(Saved data entries)
┄┄┄┄┄┄┄┄┄┄
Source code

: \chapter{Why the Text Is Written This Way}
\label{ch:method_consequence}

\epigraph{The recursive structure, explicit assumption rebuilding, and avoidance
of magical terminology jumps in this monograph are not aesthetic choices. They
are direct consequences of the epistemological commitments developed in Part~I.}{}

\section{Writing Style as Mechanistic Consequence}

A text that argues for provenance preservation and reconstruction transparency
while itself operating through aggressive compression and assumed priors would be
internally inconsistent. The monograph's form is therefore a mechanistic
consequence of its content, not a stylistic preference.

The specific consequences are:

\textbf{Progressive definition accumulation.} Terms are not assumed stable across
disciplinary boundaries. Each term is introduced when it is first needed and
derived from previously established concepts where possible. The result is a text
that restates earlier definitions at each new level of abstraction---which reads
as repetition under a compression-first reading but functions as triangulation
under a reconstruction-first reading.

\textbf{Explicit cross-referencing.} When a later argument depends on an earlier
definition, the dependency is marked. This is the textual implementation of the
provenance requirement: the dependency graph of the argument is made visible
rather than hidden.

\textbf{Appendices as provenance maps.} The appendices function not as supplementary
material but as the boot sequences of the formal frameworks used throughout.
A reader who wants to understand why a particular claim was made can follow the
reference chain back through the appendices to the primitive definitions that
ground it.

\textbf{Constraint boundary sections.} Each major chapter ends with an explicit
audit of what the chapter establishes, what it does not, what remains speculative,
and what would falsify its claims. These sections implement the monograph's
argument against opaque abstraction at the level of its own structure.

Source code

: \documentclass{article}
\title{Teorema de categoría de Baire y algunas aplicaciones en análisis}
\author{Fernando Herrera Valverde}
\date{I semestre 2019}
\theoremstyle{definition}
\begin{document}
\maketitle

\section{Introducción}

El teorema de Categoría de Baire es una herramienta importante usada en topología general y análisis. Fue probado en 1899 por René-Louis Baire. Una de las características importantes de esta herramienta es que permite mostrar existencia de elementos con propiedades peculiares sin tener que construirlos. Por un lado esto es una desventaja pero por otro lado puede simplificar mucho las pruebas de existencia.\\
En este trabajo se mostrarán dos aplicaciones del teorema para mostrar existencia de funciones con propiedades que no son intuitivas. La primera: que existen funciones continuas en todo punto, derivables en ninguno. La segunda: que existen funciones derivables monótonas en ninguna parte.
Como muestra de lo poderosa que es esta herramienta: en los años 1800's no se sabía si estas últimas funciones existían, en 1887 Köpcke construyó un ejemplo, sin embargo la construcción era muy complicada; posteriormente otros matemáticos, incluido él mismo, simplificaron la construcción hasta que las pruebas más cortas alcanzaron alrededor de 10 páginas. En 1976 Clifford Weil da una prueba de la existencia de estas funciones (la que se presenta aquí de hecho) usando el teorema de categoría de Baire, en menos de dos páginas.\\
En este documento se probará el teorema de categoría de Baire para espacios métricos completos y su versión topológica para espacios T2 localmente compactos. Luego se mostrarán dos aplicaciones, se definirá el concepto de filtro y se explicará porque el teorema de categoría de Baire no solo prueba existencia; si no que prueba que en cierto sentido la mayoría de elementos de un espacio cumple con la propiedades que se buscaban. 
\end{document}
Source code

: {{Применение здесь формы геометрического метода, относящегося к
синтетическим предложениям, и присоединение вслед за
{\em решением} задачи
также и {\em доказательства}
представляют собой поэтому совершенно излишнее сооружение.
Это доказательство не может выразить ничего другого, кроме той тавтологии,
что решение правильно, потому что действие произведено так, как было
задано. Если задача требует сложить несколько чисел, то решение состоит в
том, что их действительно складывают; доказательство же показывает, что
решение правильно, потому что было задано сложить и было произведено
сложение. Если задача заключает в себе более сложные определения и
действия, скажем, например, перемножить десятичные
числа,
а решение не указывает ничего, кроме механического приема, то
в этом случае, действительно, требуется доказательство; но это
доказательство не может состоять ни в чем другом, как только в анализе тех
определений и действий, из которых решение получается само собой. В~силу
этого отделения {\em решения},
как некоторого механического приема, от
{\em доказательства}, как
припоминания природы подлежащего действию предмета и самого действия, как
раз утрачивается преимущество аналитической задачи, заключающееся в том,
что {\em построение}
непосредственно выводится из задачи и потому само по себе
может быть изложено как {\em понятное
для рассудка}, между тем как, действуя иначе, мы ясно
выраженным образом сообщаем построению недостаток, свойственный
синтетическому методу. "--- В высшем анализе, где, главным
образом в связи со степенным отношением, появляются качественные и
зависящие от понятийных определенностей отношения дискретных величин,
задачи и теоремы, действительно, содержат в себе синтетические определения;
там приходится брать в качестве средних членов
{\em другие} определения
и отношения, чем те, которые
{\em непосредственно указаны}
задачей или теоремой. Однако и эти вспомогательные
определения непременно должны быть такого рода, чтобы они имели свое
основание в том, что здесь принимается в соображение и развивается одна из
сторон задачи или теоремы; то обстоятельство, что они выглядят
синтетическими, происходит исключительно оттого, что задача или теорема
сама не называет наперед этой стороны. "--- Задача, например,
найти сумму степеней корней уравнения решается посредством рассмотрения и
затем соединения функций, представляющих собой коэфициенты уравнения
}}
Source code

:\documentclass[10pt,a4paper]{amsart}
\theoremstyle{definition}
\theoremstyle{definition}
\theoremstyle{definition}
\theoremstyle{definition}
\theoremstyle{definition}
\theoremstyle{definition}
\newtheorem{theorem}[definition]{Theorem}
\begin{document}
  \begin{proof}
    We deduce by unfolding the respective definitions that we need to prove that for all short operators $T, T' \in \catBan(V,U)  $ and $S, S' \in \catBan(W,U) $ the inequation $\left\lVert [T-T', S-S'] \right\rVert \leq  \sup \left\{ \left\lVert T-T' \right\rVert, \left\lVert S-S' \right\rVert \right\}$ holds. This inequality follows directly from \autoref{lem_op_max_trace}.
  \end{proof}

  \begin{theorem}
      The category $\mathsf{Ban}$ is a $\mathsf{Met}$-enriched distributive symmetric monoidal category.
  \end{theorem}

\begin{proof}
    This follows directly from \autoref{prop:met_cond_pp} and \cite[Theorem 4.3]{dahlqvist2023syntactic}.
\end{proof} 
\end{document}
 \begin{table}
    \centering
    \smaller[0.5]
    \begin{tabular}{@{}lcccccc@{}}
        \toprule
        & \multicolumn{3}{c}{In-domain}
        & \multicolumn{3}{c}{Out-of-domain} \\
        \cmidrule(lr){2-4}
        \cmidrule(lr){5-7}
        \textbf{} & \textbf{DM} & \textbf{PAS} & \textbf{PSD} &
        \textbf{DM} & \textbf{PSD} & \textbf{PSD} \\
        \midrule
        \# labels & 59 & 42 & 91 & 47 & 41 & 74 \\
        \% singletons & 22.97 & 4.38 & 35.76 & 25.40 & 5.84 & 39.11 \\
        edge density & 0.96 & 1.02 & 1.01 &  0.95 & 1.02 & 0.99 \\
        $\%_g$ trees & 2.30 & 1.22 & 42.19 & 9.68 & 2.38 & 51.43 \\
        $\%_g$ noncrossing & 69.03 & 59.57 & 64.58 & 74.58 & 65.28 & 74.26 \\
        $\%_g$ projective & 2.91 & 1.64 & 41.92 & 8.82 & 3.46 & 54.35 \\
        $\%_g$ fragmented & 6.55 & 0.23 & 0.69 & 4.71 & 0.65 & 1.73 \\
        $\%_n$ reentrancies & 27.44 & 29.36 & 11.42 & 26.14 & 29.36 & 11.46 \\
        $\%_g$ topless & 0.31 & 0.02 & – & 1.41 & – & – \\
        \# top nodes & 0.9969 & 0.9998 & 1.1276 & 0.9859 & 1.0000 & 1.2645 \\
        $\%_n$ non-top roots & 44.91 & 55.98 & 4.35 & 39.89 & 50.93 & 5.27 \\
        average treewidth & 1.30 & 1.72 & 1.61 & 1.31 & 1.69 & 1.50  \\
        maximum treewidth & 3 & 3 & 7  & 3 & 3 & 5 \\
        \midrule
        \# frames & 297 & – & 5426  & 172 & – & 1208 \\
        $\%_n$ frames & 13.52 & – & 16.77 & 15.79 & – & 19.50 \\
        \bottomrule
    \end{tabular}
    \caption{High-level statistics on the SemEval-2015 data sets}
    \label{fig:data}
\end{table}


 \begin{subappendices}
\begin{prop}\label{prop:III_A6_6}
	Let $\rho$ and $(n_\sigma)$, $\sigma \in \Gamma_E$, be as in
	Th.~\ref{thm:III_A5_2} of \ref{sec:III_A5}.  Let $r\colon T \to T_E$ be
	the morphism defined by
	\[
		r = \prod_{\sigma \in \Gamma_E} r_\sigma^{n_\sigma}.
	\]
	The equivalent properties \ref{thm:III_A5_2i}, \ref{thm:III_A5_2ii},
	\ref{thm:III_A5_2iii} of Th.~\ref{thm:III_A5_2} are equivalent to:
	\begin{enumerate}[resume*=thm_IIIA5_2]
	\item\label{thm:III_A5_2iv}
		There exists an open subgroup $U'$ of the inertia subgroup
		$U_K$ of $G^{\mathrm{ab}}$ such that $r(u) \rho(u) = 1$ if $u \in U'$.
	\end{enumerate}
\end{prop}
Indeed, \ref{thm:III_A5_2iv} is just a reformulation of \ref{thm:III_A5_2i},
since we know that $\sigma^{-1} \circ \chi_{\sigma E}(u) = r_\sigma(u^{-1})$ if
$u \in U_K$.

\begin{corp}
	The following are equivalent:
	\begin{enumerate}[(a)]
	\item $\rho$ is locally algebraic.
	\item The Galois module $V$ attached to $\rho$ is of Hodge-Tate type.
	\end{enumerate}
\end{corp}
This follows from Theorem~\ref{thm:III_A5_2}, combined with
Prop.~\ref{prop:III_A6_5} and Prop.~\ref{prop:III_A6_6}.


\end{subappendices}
┄┄┄┄┄┄┄┄┄┄
- **WORK ITEM**: Please copy every line of the records above in which "definitions" appears.

- **ANSWER TO THIS TASK**:
that restates earlier definitions at each new level of abstraction---which reads
reference chain back through the appendices to the primitive definitions that
    We deduce by unfolding the respective definitions that we need to prove that for all short operators $T, T' \in \catBan(V,U)  $ and $S, S' \in \catBan(W,U) $ the inequation $\left\lVert [T-T', S-S'] \right\rVert \leq  \sup \left\{ \left\lVert T-T' \right\rVert, \left\lVert S-S' \right\rVert \right\}$ holds. This inequality follows directly from \autoref{lem_op_max_trace}.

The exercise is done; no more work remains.